A trauma and critical care surgeon, Ronald was on a family vacation in the Bahamas when disaster struck: while riding on a jet ski, he was in an accident and passed out in the water. Though he regained consciousness, Ronald was put on an emergency flight back to the United States. Doctors told him he had experienced a debilitating heart attack, and he underwent angioplasty upon arrival. The Long Island resident also had respiratory failure and ultimately required a tracheotomy. By the time he arrived at Burke, Ronald had lost his muscle strength--he wasn't even able to lift his hand to his head--and couldn't walk or get out of bed. But the father of three was determined to regain his strength and today is able to walk and move freely. The real hope, though? To perform surgery again. He met that goal, too: Just two years after his accident and he's now back in the operating room.
She was moving into her new apartment, pulling painter's tape off a freshly painted wall, when she was overcome by the worst headache of her life. Two family members, who were with her, quickly called an ambulance, and the Yonkers resident was rushed to a nearby hospital. Susan had experienced an aneurysm and was in a coma, and then developed a number of other complications. When she arrived at Burke, she had a feeding tube, was completely non-verbal--she couldn't even point to the window or ceiling, if asked--and couldn't walk. She spent a month at Burke undergoing intensive therapy, and slowly began to heal. Today, she's not only walking and talking, but she's back to driving and babysitting her three grandchildren. Susan was also determined to live independently again, and less than a year after her aneurysm, moved into that same apartment--this time with a new lease on life to go with it.

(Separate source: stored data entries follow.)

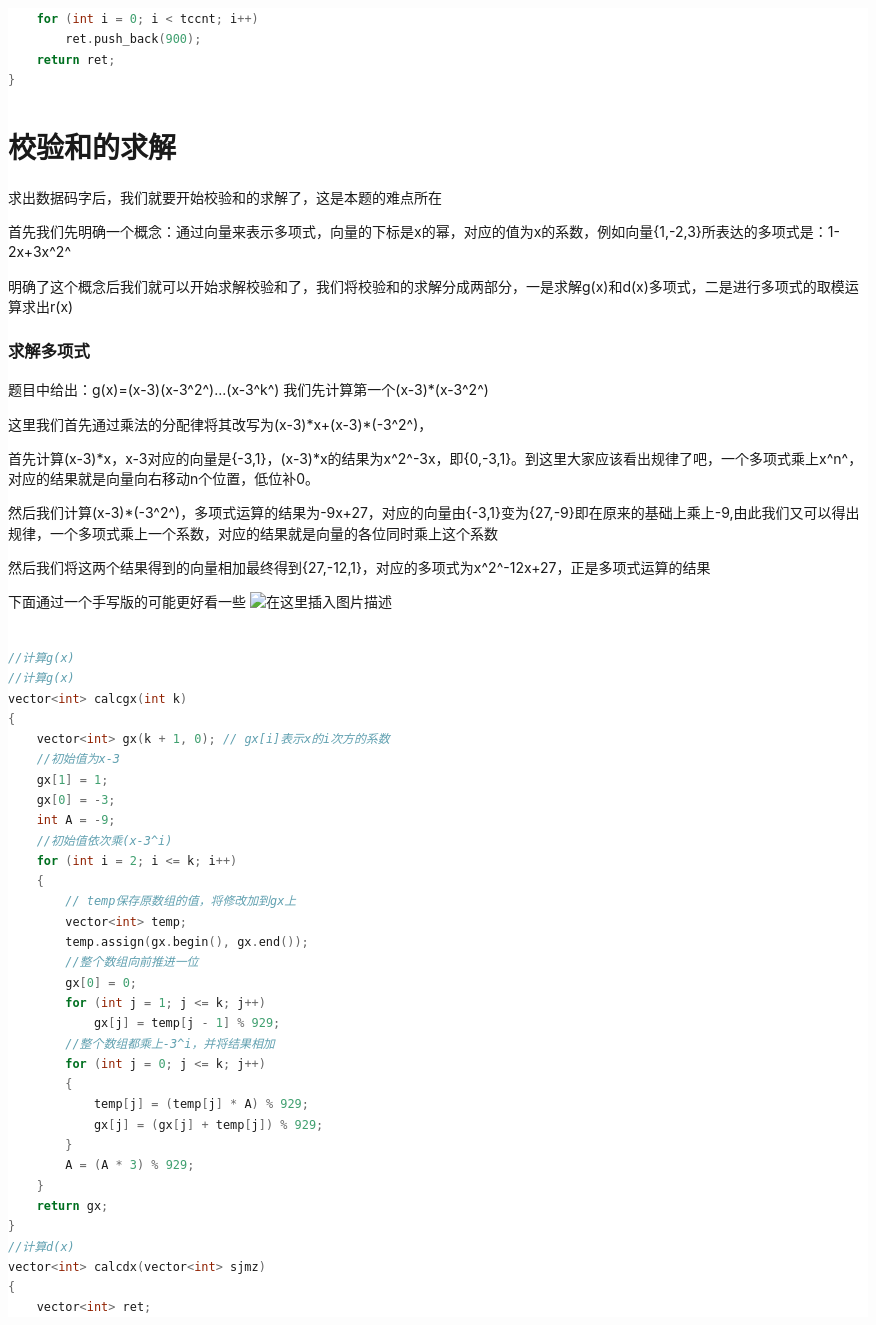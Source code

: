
 ```cpp
    for (int i = 0; i < tccnt; i++)
        ret.push_back(900);
    return ret;
}
```
# 校验和的求解
求出数据码字后，我们就要开始校验和的求解了，这是本题的难点所在

首先我们先明确一个概念：通过向量来表示多项式，向量的下标是x的幂，对应的值为x的系数，例如向量{1,-2,3}所表达的多项式是：1-2x+3x^2^

明确了这个概念后我们就可以开始求解校验和了，我们将校验和的求解分成两部分，一是求解g(x)和d(x)多项式，二是进行多项式的取模运算求出r(x)

### 求解多项式
题目中给出：g(x)=(x-3)(x-3^2^)...(x-3^k^)
我们先计算第一个(x-3)*(x-3^2^)

这里我们首先通过乘法的分配律将其改写为(x-3)\*x+(x-3)\*(-3^2^)，

首先计算(x-3)\*x，x-3对应的向量是{-3,1}，(x-3)\*x的结果为x^2^-3x，即{0,-3,1}。到这里大家应该看出规律了吧，一个多项式乘上x^n^，对应的结果就是向量向右移动n个位置，低位补0。

然后我们计算(x-3)\*(-3^2^)，多项式运算的结果为-9x+27，对应的向量由{-3,1}变为{27,-9}即在原来的基础上乘上-9,由此我们又可以得出规律，一个多项式乘上一个系数，对应的结果就是向量的各位同时乘上这个系数

然后我们将这两个结果得到的向量相加最终得到{27,-12,1}，对应的多项式为x^2^-12x+27，正是多项式运算的结果

下面通过一个手写版的可能更好看一些
![在这里插入图片描述](https://cdn.jsdelivr.net/gh/shnpd/blog-pic@main/csdn/c9075a05372aaf7fe8ec350686374328_1740930673594.png%20=400x300)

```cpp

//计算g(x)
//计算g(x)
vector<int> calcgx(int k)
{
    vector<int> gx(k + 1, 0); // gx[i]表示x的i次方的系数
    //初始值为x-3
    gx[1] = 1;
    gx[0] = -3;
    int A = -9;
    //初始值依次乘(x-3^i)
    for (int i = 2; i <= k; i++)
    {
        // temp保存原数组的值，将修改加到gx上
        vector<int> temp;
        temp.assign(gx.begin(), gx.end());
        //整个数组向前推进一位
        gx[0] = 0;
        for (int j = 1; j <= k; j++)
            gx[j] = temp[j - 1] % 929;
        //整个数组都乘上-3^i，并将结果相加
        for (int j = 0; j <= k; j++)
        {
            temp[j] = (temp[j] * A) % 929;
            gx[j] = (gx[j] + temp[j]) % 929;
        }
        A = (A * 3) % 929;
    }
    return gx;
}
//计算d(x)
vector<int> calcdx(vector<int> sjmz)
{
    vector<int> ret;
```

It was a week before finals when Luke, then a college freshman, was spending the day on a pontoon boat. He dove into the water--without realizing the boat had drifted towards the shallow shores. The Scarsdale native broke his neck on impact and wasn't able to move from his shoulders down. he underwent emergency surgery and subsequently came to Burke. While at Burke, Luke's priority was to regain function and strength. He set a series of small goals, including being able to stand upright, which he couldn't do, even with help. After a few months of therapy, he was able to do just that. And today, he can take steps on his own, and with the help of Functional Electrical Stimulation technology, can walk upwards of a mile. Luke was also able to return to school just over a year later, and now the Vanderbilt University grad, who majored in neuroscience, is working towards his next goal: becoming a neurologist.